BEGIN

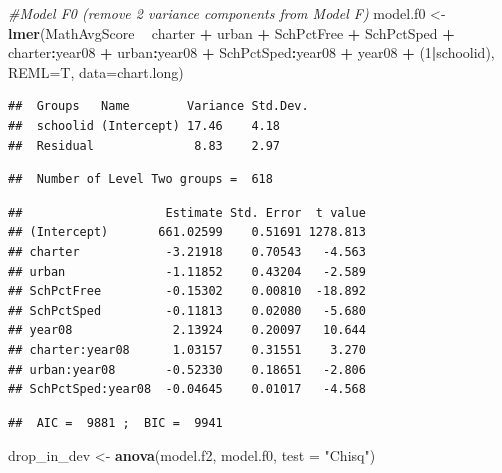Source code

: \documentclass[
]{krantz}
\newenvironment{Shaded}{\begin{snugshade}}{\end{snugshade}}
\newcommand{\CommentTok}[1]{\textcolor[rgb]{0.37,0.37,0.37}{\textit{#1}}}
\newcommand{\DataTypeTok}[1]{\textcolor[rgb]{0.27,0.27,0.27}{#1}}
\newcommand{\DecValTok}[1]{\textcolor[rgb]{0.06,0.06,0.06}{#1}}
\newcommand{\KeywordTok}[1]{\textcolor[rgb]{0.27,0.27,0.27}{\textbf{#1}}}
\newcommand{\NormalTok}[1]{#1}
\newcommand{\OperatorTok}[1]{\textcolor[rgb]{0.43,0.43,0.43}{\textbf{#1}}}
\newcommand{\StringTok}[1]{\textcolor[rgb]{0.5,0.5,0.5}{#1}}
\begin{document}
\begin{Shaded}
\begin{Highlighting}[]
\CommentTok{#Model F0 (remove 2 variance components from Model F)}
\NormalTok{model.f0 <-}\StringTok{ }\KeywordTok{lmer}\NormalTok{(MathAvgScore }\OperatorTok{~}\StringTok{ }\NormalTok{charter }\OperatorTok{+}\StringTok{ }\NormalTok{urban }\OperatorTok{+}\StringTok{ }\NormalTok{SchPctFree }\OperatorTok{+}\StringTok{ }
\StringTok{  }\NormalTok{SchPctSped }\OperatorTok{+}\StringTok{ }\NormalTok{charter}\OperatorTok{:}\NormalTok{year08 }\OperatorTok{+}\StringTok{ }\NormalTok{urban}\OperatorTok{:}\NormalTok{year08 }\OperatorTok{+}\StringTok{ }
\StringTok{  }\NormalTok{SchPctSped}\OperatorTok{:}\NormalTok{year08 }\OperatorTok{+}\StringTok{ }\NormalTok{year08 }\OperatorTok{+}
\StringTok{  }\NormalTok{(}\DecValTok{1}\OperatorTok{|}\NormalTok{schoolid), }\DataTypeTok{REML=}\NormalTok{T, }\DataTypeTok{data=}\NormalTok{chart.long)}
\end{Highlighting}
\end{Shaded}

\begin{verbatim}
##  Groups   Name        Variance Std.Dev.
##  schoolid (Intercept) 17.46    4.18    
##  Residual              8.83    2.97
\end{verbatim}

\begin{verbatim}
##  Number of Level Two groups =  618
\end{verbatim}

\begin{verbatim}
##                    Estimate Std. Error  t value
## (Intercept)       661.02599    0.51691 1278.813
## charter            -3.21918    0.70543   -4.563
## urban              -1.11852    0.43204   -2.589
## SchPctFree         -0.15302    0.00810  -18.892
## SchPctSped         -0.11813    0.02080   -5.680
## year08              2.13924    0.20097   10.644
## charter:year08      1.03157    0.31551    3.270
## urban:year08       -0.52330    0.18651   -2.806
## SchPctSped:year08  -0.04645    0.01017   -4.568
\end{verbatim}

\begin{verbatim}
##  AIC =  9881 ;  BIC =  9941
\end{verbatim}

\begin{Shaded}
\begin{Highlighting}[]
\NormalTok{drop_in_dev <-}\StringTok{ }\KeywordTok{anova}\NormalTok{(model.f2, model.f0, }\DataTypeTok{test =} \StringTok{"Chisq"}\NormalTok{)}
\end{Highlighting}
\end{Shaded}
\end{document}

END

WORK INSTRUCTION:
Your answer must be an exact copy of the data above, minus its pictures.

REPLY TO THE EXERCISE:
Source code

: \documentclass[
]{krantz}
\newenvironment{Shaded}{\begin{snugshade}}{\end{snugshade}}
\newcommand{\CommentTok}[1]{\textcolor[rgb]{0.37,0.37,0.37}{\textit{#1}}}
\newcommand{\DataTypeTok}[1]{\textcolor[rgb]{0.27,0.27,0.27}{#1}}
\newcommand{\DecValTok}[1]{\textcolor[rgb]{0.06,0.06,0.06}{#1}}
\newcommand{\KeywordTok}[1]{\textcolor[rgb]{0.27,0.27,0.27}{\textbf{#1}}}
\newcommand{\NormalTok}[1]{#1}
\newcommand{\OperatorTok}[1]{\textcolor[rgb]{0.43,0.43,0.43}{\textbf{#1}}}
\newcommand{\StringTok}[1]{\textcolor[rgb]{0.5,0.5,0.5}{#1}}
\begin{document}
\begin{Shaded}
\begin{Highlighting}[]
\CommentTok{#Model F0 (remove 2 variance components from Model F)}
\NormalTok{model.f0 <-}\StringTok{ }\KeywordTok{lmer}\NormalTok{(MathAvgScore }\OperatorTok{~}\StringTok{ }\NormalTok{charter }\OperatorTok{+}\StringTok{ }\NormalTok{urban }\OperatorTok{+}\StringTok{ }\NormalTok{SchPctFree }\OperatorTok{+}\StringTok{ }
\StringTok{  }\NormalTok{SchPctSped }\OperatorTok{+}\StringTok{ }\NormalTok{charter}\OperatorTok{:}\NormalTok{year08 }\OperatorTok{+}\StringTok{ }\NormalTok{urban}\OperatorTok{:}\NormalTok{year08 }\OperatorTok{+}\StringTok{ }
\StringTok{  }\NormalTok{SchPctSped}\OperatorTok{:}\NormalTok{year08 }\OperatorTok{+}\StringTok{ }\NormalTok{year08 }\OperatorTok{+}
\StringTok{  }\NormalTok{(}\DecValTok{1}\OperatorTok{|}\NormalTok{schoolid), }\DataTypeTok{REML=}\NormalTok{T, }\DataTypeTok{data=}\NormalTok{chart.long)}
\end{Highlighting}
\end{Shaded}

\begin{verbatim}
##  Groups   Name        Variance Std.Dev.
##  schoolid (Intercept) 17.46    4.18    
##  Residual              8.83    2.97
\end{verbatim}

\begin{verbatim}
##  Number of Level Two groups =  618
\end{verbatim}

\begin{verbatim}
##                    Estimate Std. Error  t value
## (Intercept)       661.02599    0.51691 1278.813
## charter            -3.21918    0.70543   -4.563
## urban              -1.11852    0.43204   -2.589
## SchPctFree         -0.15302    0.00810  -18.892
## SchPctSped         -0.11813    0.02080   -5.680
## year08              2.13924    0.20097   10.644
## charter:year08      1.03157    0.31551    3.270
## urban:year08       -0.52330    0.18651   -2.806
## SchPctSped:year08  -0.04645    0.01017   -4.568
\end{verbatim}

\begin{verbatim}
##  AIC =  9881 ;  BIC =  9941
\end{verbatim}

\begin{Shaded}
\begin{Highlighting}[]
\NormalTok{drop_in_dev <-}\StringTok{ }\KeywordTok{anova}\NormalTok{(model.f2, model.f0, }\DataTypeTok{test =} \StringTok{"Chisq"}\NormalTok{)}
\end{Highlighting}
\end{Shaded}
\end{document}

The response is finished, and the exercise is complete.